(Stored data entries)

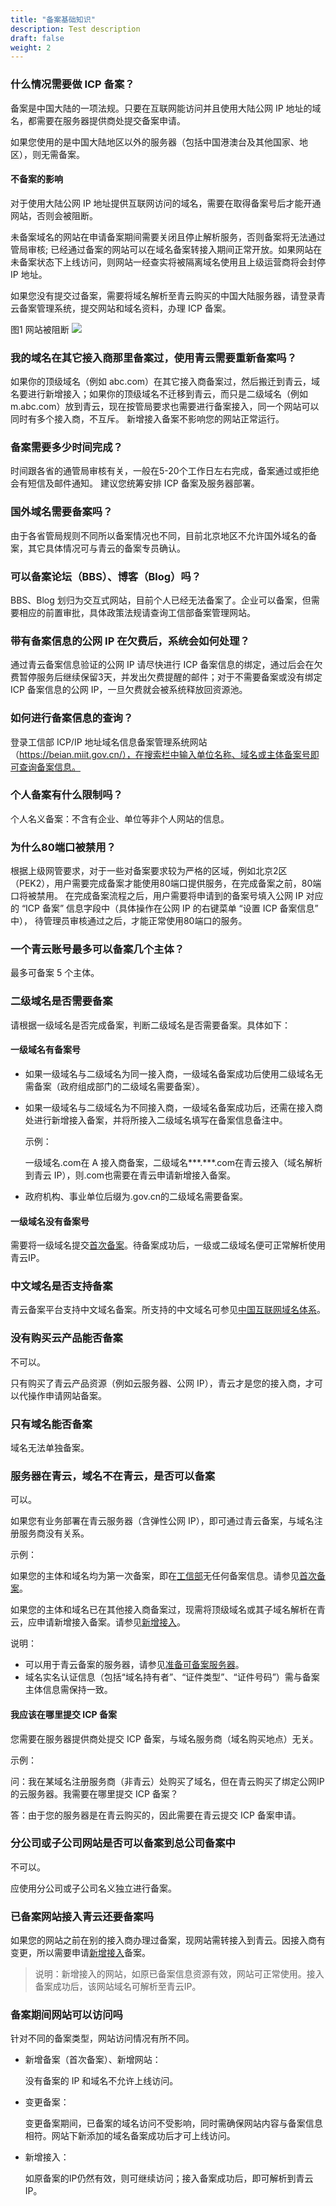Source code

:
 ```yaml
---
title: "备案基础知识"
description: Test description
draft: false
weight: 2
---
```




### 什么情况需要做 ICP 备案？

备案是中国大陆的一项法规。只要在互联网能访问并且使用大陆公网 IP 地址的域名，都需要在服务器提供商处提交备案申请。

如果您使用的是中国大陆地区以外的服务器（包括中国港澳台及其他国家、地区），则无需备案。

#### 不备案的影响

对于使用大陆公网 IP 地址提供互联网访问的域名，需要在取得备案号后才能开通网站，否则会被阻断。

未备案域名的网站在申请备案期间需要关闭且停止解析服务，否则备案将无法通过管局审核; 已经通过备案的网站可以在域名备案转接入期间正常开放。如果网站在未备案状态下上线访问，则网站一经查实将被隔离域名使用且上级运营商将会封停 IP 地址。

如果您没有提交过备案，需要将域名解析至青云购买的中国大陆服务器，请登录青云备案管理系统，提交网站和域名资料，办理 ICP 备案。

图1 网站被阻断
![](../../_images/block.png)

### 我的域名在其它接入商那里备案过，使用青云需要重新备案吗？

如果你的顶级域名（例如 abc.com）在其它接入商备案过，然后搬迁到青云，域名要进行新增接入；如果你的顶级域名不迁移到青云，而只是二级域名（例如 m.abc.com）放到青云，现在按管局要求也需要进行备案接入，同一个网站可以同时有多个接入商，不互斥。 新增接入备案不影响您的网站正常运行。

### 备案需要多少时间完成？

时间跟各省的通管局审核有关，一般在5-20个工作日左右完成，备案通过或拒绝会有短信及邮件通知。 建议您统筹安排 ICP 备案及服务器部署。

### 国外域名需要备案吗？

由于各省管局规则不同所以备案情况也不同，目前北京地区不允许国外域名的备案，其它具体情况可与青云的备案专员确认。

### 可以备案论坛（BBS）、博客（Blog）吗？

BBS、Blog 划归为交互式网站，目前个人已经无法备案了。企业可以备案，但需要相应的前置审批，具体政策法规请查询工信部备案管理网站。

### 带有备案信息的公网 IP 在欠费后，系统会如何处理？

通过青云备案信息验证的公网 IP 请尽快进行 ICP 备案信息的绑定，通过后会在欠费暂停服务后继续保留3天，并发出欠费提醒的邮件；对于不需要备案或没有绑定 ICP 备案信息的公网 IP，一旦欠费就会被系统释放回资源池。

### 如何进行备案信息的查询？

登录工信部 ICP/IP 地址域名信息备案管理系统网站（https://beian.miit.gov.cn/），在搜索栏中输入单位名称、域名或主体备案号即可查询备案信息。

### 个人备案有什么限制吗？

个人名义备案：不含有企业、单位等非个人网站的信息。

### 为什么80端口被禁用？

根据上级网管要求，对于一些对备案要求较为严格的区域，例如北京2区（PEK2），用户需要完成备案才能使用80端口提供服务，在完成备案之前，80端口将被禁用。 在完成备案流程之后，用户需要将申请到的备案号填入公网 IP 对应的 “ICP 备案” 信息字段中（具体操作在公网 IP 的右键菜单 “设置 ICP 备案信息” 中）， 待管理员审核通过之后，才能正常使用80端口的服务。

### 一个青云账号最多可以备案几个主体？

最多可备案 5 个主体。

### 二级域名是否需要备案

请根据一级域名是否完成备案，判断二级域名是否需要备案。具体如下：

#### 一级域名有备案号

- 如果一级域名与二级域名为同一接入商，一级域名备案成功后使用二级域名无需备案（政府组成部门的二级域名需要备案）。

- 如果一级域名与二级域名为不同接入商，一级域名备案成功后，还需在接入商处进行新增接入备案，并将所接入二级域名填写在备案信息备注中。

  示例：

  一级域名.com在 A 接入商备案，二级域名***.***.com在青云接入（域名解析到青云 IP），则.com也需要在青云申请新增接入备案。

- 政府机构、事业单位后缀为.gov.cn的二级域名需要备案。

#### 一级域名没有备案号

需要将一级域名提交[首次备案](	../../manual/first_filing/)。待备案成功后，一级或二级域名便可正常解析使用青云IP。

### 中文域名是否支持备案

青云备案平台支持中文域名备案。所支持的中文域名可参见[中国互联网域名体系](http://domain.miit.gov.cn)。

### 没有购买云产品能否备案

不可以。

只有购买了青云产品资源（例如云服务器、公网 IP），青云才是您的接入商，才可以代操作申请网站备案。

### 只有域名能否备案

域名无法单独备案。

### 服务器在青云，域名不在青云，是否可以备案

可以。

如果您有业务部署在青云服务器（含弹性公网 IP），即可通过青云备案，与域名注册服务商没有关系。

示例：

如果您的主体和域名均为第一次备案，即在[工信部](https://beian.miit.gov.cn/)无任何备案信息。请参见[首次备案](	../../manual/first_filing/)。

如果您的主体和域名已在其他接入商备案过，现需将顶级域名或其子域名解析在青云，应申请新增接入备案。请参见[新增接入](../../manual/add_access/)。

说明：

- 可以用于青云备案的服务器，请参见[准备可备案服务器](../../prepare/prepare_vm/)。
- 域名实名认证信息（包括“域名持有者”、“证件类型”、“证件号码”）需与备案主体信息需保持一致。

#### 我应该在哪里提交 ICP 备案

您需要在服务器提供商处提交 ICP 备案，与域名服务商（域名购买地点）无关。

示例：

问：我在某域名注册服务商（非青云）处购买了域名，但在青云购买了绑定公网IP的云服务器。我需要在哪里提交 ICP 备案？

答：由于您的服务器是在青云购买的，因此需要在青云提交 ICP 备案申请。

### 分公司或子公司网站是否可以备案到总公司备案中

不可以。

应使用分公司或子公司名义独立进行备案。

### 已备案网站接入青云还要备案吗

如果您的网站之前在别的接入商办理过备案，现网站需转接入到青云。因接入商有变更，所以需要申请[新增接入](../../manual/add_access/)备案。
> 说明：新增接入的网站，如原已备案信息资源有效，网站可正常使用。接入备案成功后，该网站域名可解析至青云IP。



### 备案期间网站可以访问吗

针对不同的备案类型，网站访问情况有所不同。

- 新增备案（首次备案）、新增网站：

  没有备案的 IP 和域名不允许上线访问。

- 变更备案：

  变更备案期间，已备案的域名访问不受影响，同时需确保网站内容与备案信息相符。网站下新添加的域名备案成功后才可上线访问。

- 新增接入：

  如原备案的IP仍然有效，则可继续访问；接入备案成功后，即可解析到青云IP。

• EXERCISE
Extract every line above that contains the word "首次备案".

• EXERCISE SOLUTION
需要将一级域名提交[首次备案](	../../manual/first_filing/)。待备案成功后，一级或二级域名便可正常解析使用青云IP。
如果您的主体和域名均为第一次备案，即在[工信部](https://beian.miit.gov.cn/)无任何备案信息。请参见[首次备案](	../../manual/first_filing/)。
- 新增备案（首次备案）、新增网站：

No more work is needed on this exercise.